Wenn ihr noch andere Angaben braucht, einfach fragen...ich hoffe ihr könnt mir helfen 

rEuber


----------



## quantenslipstream (28. März 2010)

Das Pure Power hat schon genug Leistung für die GTX 480.
Aber ich würde keine GTX 480 kaufen, lieber dann eine GTX 470.


----------



## Gast XXXX (28. März 2010)

Oder doch lieber die HD5870 da leiser und eindeutig weniger Stromverbrauch.


----------



## quantenslipstream (28. März 2010)

die ist natürlich auch noch im Rennen, oder muss es Nvidia sein (wieso auch immer)?


----------



## rEuber (28. März 2010)

naja welche ich nehme muss ich dann noch entscheiden... ich danke euch erstmal für die hilfe


----------



## madmax4g (28. März 2010)

ich denke auch das dein NT das schaffen müsste..

wegenn der Graka >> ich würde dir zur Zeit noch eindeutig zur 5970 oder, wenn du Stromsparen willst, zur 5870 raten. Die gtx 480 bringt (zur Zeit) nur in  synthetischen Benchmarks wirkliche Vorteile (diese bringen dir in der Parxis allerdings nicht viel^^), die den mehr Aufwand von Stromverbrauch (unter Last bis zu 98W mehr als die 5970 (dual-gpu), >> 330W++), Wärmeabstrahlung (wird ca ~100°C heiß) und Lautstärke auch nur annährernd rechtfertigen. Der Hauptvorteil der gtx 480 (Tessellation) bringt bei akutuellen Spielen, aber auch sonstigen Anwendungen, kaum einen Vorteil. Wie es in 2 Jahren aussieht steht auf einem anderen Blatt..


Golem.de schreibt:
"Hat Nvidia nun die schnellste derzeit verfügbare GPU gebaut? Ja, mit  knappem Vorsprung. Ist die Geforce GTX 480 damit die beste Grafikkarte?  Mitnichten. Den oft nur geringen Vorteil in der Spieleleistung erkauft  sich der Anwender mit einer deutlich höheren Leistungsaufnahme gegenüber  der Radeon 5870, vor allem, wenn gerade kein Spiel läuft. Und wenn die  Stromrechnung sowieso egal ist, bleibt die Radeon 5970 mit ihren zwei  GPUs ohnehin die bei weitem schnellste Grafikkarte."

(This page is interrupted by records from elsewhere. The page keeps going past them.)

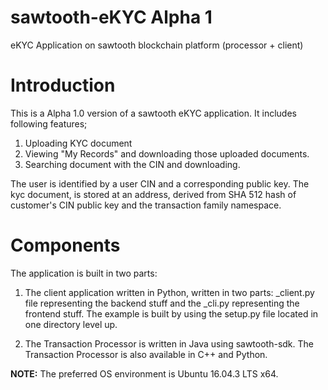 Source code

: # sawtooth-eKYC Alpha 1
eKYC Application on sawtooth blockchain platform (processor + client)

# Introduction

This is a Alpha 1.0 version of a sawtooth eKYC application. It includes following features;

1. Uploading KYC document
2. Viewing "My Records" and downloading those uploaded documents.
3. Searching document with the CIN and downloading.

The user is identified by a user CIN and a corresponding public key. The kyc document, is stored at an address, derived from SHA 512 hash of customer's CIN public key and the transaction family namespace.

# Components
The application is built in two parts:
1. The client application written in Python, written in two parts: _client.py file representing the backend stuff and the _cli.py representing the frontend stuff. The example is built by using the setup.py file located in one directory level up.

2. The Transaction Processor is written in Java using sawtooth-sdk. The Transaction Processor is also available in C++ and Python.

**NOTE:**
The preferred OS environment is Ubuntu 16.04.3 LTS x64.
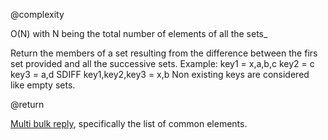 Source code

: @complexity

O(N) with N being the total number of elements of all the
sets_

Return the members of a set resulting from the difference between the firs
set provided and all the successive sets. Example:
	key1 = x,a,b,c
	key2 = c
	key3 = a,d
	SDIFF key1,key2,key3 = x,b
Non existing keys are considered like empty sets.

@return

[Multi bulk reply][1], specifically the list of common elements.



[1]: /p/redis/wiki/ReplyTypes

Diese, oder zumindest weitest gehend ähnliche, Einschätzung/Beurteilung habe ich auch noch auf mehreren anderen renomierten Inet-Hardware-Seiten gefunden.

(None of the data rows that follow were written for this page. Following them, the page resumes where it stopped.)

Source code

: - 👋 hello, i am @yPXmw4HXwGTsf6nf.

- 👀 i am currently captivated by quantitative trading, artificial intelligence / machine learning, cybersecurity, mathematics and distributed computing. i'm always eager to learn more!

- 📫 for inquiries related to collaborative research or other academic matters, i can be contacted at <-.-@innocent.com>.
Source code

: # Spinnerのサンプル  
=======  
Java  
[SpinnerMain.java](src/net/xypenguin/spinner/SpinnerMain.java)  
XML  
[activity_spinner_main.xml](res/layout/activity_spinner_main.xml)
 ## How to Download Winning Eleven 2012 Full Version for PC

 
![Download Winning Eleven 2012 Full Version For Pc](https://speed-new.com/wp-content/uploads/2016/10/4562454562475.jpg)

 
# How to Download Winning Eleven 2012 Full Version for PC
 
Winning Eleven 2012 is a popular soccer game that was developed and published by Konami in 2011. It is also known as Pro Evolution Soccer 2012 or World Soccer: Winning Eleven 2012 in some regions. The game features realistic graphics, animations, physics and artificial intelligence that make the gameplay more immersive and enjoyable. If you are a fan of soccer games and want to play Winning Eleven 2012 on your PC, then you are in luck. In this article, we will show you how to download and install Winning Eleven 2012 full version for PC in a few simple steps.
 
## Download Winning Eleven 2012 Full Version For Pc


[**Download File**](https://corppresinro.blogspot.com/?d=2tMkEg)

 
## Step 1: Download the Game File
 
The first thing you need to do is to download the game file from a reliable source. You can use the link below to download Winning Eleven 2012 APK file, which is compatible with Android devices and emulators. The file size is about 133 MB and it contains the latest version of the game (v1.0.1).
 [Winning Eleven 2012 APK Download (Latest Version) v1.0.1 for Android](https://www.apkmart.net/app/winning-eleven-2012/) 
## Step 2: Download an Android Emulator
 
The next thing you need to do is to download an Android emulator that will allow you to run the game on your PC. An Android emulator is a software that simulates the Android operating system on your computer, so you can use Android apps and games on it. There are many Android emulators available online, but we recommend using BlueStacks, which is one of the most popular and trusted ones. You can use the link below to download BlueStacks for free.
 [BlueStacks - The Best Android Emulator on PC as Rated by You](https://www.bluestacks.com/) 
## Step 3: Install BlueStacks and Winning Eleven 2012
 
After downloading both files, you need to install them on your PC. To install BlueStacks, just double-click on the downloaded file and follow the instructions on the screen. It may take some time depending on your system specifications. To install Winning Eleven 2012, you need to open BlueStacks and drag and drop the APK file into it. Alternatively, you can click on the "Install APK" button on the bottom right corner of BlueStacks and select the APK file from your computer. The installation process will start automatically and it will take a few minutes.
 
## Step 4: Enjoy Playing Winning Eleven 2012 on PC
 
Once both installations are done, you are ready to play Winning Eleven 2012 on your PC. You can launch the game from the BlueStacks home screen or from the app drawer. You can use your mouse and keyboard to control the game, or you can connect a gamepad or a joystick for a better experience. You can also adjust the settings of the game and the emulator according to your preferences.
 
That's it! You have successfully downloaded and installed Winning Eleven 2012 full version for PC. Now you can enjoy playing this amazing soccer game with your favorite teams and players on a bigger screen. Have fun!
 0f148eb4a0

Ich hoffe ich konnte dir helfen


----------



## rEuber (28. März 2010)

Joar stimmt schon ne 480 gtx soll sich kaum lohnen, steht ja auch im Sammelthread zu den beiden neulingen von nvidia...ich denke ich muss mich dann zwischen 5850, 5870 und 470gtx entscheiden...bin aber noch völlig unentschlossen, lautstärke is bei mir jetz kein faktor, weil ich hier noch nen prolimatech mk-13 habe  Der soll auch auf die 470 gtx passen, ich muss dann mal die preisentwicklung beobachten wenn die nvidia karten erstmal versandbereit sind. Danke für eure hilfe!

rEuber


----------



## Stefan Payne (28. März 2010)

quantenslipstream schrieb:


> Das Pure Power hat schon genug Leistung für die GTX 480.


Nein, hats nicht.
Das ist einfach ein billigteil, das mit einer 400€+ GraKa zu kombinieren ist ziemlich dämlich.

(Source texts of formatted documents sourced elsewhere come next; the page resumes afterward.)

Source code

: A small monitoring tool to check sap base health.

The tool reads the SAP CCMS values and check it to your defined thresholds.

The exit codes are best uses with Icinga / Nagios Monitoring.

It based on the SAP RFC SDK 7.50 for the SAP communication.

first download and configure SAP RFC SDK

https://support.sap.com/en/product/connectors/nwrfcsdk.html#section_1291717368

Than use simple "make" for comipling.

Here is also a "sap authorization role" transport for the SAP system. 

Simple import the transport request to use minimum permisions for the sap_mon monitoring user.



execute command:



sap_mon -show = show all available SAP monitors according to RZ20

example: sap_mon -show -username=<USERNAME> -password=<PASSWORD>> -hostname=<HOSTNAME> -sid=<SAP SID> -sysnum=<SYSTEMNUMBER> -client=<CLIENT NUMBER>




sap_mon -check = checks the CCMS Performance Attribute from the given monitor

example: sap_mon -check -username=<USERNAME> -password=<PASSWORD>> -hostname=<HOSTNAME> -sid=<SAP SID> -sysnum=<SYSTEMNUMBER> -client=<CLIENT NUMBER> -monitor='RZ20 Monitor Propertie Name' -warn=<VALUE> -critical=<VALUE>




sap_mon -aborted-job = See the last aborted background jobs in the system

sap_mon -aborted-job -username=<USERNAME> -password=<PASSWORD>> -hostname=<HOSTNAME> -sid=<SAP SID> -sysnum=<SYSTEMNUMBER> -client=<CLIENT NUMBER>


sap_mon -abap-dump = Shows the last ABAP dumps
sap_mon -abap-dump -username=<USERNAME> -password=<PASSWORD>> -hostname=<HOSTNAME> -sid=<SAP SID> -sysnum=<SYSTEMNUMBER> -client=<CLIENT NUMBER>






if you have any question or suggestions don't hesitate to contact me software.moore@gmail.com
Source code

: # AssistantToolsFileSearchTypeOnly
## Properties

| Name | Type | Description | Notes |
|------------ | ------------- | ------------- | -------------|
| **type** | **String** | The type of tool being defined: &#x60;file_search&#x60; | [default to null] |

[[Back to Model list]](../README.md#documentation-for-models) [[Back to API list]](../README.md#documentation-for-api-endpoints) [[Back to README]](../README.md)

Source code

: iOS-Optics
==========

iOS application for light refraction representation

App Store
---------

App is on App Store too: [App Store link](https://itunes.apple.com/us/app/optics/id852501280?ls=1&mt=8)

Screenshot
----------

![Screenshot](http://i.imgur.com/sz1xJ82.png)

Hier brauchts schon was richtig gutes, 550w reichen - wenn auch knapp (Ohne CPU OC!), hier muss es dann aber ein äußerst hochwertiges Gerät sein, ANtec Truepower New, 550W, Cougar-S, 550W würd ich zutrauen, mit dem Teil zu laufen, den meisten anderen nicht.

Alternativ ein gutes 650-750W Netzteil, z.B. Seasonic M12D/750 oder X-750.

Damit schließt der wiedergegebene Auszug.